- TASK DETAILS:
Go line by line through the entries below and copy those containing the string "citep".

*** SUPPLIED MATERIAL ***

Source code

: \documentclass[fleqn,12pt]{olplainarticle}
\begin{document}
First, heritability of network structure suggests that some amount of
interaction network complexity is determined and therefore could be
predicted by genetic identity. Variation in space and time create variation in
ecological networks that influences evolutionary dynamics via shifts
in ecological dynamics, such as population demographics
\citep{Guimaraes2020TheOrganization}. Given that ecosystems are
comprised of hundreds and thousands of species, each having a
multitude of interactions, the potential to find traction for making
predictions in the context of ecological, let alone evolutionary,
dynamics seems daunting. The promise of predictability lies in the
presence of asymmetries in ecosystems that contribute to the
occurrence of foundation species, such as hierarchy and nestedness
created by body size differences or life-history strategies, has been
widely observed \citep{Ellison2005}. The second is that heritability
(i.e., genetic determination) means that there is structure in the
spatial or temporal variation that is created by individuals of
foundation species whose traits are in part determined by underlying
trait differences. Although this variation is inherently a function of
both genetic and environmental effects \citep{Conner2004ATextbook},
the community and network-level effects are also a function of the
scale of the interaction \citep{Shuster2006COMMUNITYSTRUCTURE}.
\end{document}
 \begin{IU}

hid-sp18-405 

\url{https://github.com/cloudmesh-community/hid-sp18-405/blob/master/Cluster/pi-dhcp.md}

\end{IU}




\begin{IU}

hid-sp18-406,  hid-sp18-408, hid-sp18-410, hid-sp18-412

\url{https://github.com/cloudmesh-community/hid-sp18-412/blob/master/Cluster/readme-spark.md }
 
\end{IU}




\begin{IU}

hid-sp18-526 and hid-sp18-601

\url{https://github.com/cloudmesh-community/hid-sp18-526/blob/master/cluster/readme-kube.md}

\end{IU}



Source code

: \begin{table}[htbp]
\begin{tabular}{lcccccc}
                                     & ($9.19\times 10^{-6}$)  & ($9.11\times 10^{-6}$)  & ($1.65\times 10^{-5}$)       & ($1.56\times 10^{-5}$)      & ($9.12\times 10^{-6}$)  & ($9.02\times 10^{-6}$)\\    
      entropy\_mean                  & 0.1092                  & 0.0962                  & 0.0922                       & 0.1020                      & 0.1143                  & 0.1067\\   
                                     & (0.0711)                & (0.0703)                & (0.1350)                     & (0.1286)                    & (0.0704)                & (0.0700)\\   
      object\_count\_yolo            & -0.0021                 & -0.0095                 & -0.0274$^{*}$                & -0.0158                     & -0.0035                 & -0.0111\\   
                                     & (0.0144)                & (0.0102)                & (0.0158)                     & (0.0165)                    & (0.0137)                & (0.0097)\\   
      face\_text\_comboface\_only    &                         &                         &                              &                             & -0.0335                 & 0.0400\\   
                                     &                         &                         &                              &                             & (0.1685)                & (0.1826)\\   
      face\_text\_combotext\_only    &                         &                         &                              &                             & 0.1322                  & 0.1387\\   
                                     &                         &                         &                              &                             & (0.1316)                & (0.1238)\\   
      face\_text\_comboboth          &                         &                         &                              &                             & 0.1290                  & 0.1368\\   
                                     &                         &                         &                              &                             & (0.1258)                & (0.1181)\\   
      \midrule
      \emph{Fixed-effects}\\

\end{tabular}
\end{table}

*** End of SUPPLIED MATERIAL ***

- YOUR SOLUTION:
\citep{Guimaraes2020TheOrganization}. Given that ecosystems are
widely observed \citep{Ellison2005}. The second is that heritability
both genetic and environmental effects \citep{Conner2004ATextbook},
scale of the interaction \citep{Shuster2006COMMUNITYSTRUCTURE}.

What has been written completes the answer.